当第2四半期連結累計期間の研究開発費の総額は288百万円であります。

 

(6)主要な設備

前連結会計年度末において計画中であった主要な設備の新設等について、当第2四半期連結累計期間において著しい変更のあったものは、次のとおりであります。

 

会社名

事業所名
(所在地)

セグメント
の名称

設備の内容

投資予定額

資金調達方法

着手

年月

完了予定年月

完成後の
増加能力

総額
(百万円)

既支払額
(百万円)

提出会社

総合研究所

(北海道帯広市)

飼料

清川農場

牛舎更新

439

15

自己資金

2017年

9月

2022年

3月

生産能力には影響を及ぼしません

 

(注)1 上記の金額には、消費税等は含まれておりません。

2 投資予定総額を305百万円から439百万円に、完了予定年月を2021年3月から2022年3月にそれぞれ変更しております。

 

 

(7)経営成績に重要な影響を与える要因

当社グループの経営成績に重要な影響を与える要因につきましては、前事業年度の有価証券報告書の「対処すべき課題」および「事業等のリスク」に記載のとおり、当社グループの売上高の約7割を砂糖事業が占め、他の事業におきましてもほとんどが砂糖事業に付随または関連する事業から成り立っていることから、国の農業政策や砂糖業界を取り巻く国際情勢、原料甜菜の生産状況など砂糖事業に特有のリスクが、当社グループの経営成績に重要な影響を与える可能性があります。

 

(8)資本の財源及び資金の流動性に係る情報

当社グループにおける主な資金需要は、当社グループが事業を行っていく上で必要となる運転資金及び設備資金であります。
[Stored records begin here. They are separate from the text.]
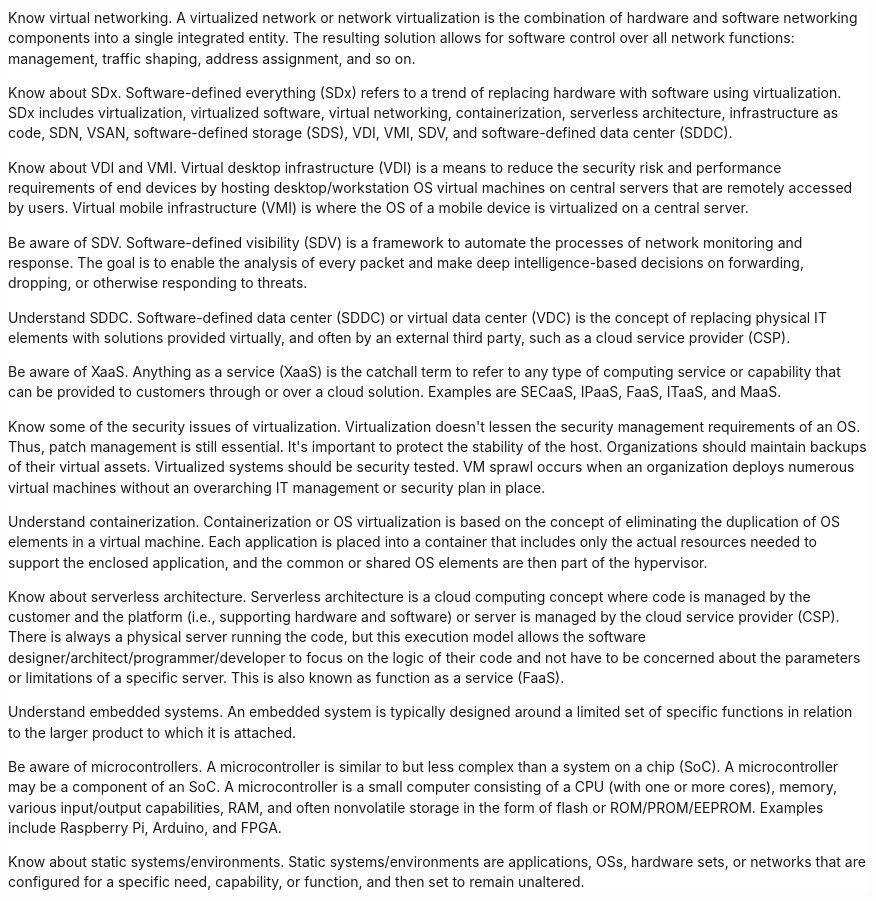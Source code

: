 Know virtual networking. A virtualized network or network virtualization is the combination of hardware and software networking components into a single integrated entity. The resulting solution allows for software control over all network functions: management, traffic shaping, address assignment, and so on.

Know about SDx. Software-defined everything (SDx) refers to a trend of replacing hardware with software using virtualization. SDx includes virtualization, virtualized software, virtual networking, containerization, serverless architecture, infrastructure as code, SDN, VSAN, software-defined storage (SDS), VDI, VMI, SDV, and software-defined data center (SDDC).

Know about VDI and VMI. Virtual desktop infrastructure (VDI) is a means to reduce the security risk and performance requirements of end devices by hosting desktop/workstation OS virtual machines on central servers that are remotely accessed by users. Virtual mobile infrastructure (VMI) is where the OS of a mobile device is virtualized on a central server.

Be aware of SDV. Software-defined visibility (SDV) is a framework to automate the processes of network monitoring and response. The goal is to enable the analysis of every packet and make deep intelligence-based decisions on forwarding, dropping, or otherwise responding to threats.

Understand SDDC. Software-defined data center (SDDC) or virtual data center (VDC) is the concept of replacing physical IT elements with solutions provided virtually, and often by an external third party, such as a cloud service provider (CSP).

Be aware of XaaS. Anything as a service (XaaS) is the catchall term to refer to any type of computing service or capability that can be provided to customers through or over a cloud solution. Examples are SECaaS, IPaaS, FaaS, ITaaS, and MaaS.

Know some of the security issues of virtualization. Virtualization doesn't lessen the security management requirements of an OS. Thus, patch management is still essential. It's important to protect the stability of the host. Organizations should maintain backups of their virtual assets. Virtualized systems should be security tested. VM sprawl occurs when an organization deploys numerous virtual machines without an overarching IT management or security plan in place.

Understand containerization. Containerization or OS virtualization is based on the concept of eliminating the duplication of OS elements in a virtual machine. Each application is placed into a container that includes only the actual resources needed to support the enclosed application, and the common or shared OS elements are then part of the hypervisor.

Know about serverless architecture. Serverless architecture is a cloud computing concept where code is managed by the customer and the platform (i.e., supporting hardware and software) or server is managed by the cloud service provider (CSP). There is always a physical server running the code, but this execution model allows the software designer/architect/programmer/developer to focus on the logic of their code and not have to be concerned about the parameters or limitations of a specific server. This is also known as function as a service (FaaS).

Understand embedded systems. An embedded system is typically designed around a limited set of specific functions in relation to the larger product to which it is attached.

Be aware of microcontrollers. A microcontroller is similar to but less complex than a system on a chip (SoC). A microcontroller may be a component of an SoC. A microcontroller is a small computer consisting of a CPU (with one or more cores), memory, various input/output capabilities, RAM, and often nonvolatile storage in the form of flash or ROM/PROM/EEPROM. Examples include Raspberry Pi, Arduino, and FPGA.

Know about static systems/environments. Static systems/environments are applications, OSs, hardware sets, or networks that are configured for a specific need, capability, or function, and then set to remain unaltered.
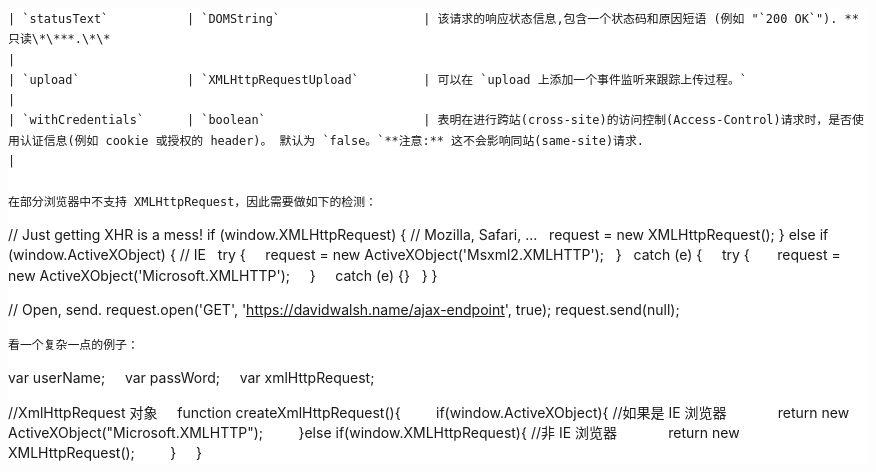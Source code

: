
 ```
| `statusText`           | `DOMString`                    | 该请求的响应状态信息,包含一个状态码和原因短语 (例如 "`200 OK`"). **只读\*\***.\*\*                                                                                                                                                                                                                                                                                                                                                                                      |
| `upload`               | `XMLHttpRequestUpload`         | 可以在 `upload 上添加一个事件监听来跟踪上传过程。`                                                                                                                                                                                                                                                                                                                                                                                                                      |
| `withCredentials`      | `boolean`                      | 表明在进行跨站(cross-site)的访问控制(Access-Control)请求时，是否使用认证信息(例如 cookie 或授权的 header)。 默认为 `false。`**注意:** 这不会影响同站(same-site)请求.                                                                                                                                                                                                                                                                                                    |

在部分浏览器中不支持 XMLHttpRequest，因此需要做如下的检测：
```

// Just getting XHR is a mess!
if (window.XMLHttpRequest) { // Mozilla, Safari, ...
  request = new XMLHttpRequest();
} else if (window.ActiveXObject) { // IE
  try {
    request = new ActiveXObject('Msxml2.XMLHTTP');
  }
  catch (e) {
    try {
      request = new ActiveXObject('Microsoft.XMLHTTP');
    }
    catch (e) {}
  }
}

// Open, send.
request.open('GET', 'https://davidwalsh.name/ajax-endpoint', true);
request.send(null);

```
看一个复杂一点的例子：
```

var userName;
    var passWord;
    var xmlHttpRequest;

//XmlHttpRequest 对象
    function createXmlHttpRequest(){
        if(window.ActiveXObject){ //如果是 IE 浏览器
            return new ActiveXObject("Microsoft.XMLHTTP");
        }else if(window.XMLHttpRequest){ //非 IE 浏览器
            return new XMLHttpRequest();
        }
    }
重要な資本的支出の予定及びその資金調達方法は、「(6)主要な設備」および前事業年度の有価証券報告書の「設備の新設、除却等の計画」に記載のとおりであり、設備の新設・更新については自己資金によっております。

 

3 【経営上の重要な契約等】

当第2四半期連結会計期間において、経営上の重要な契約等は行われておりません。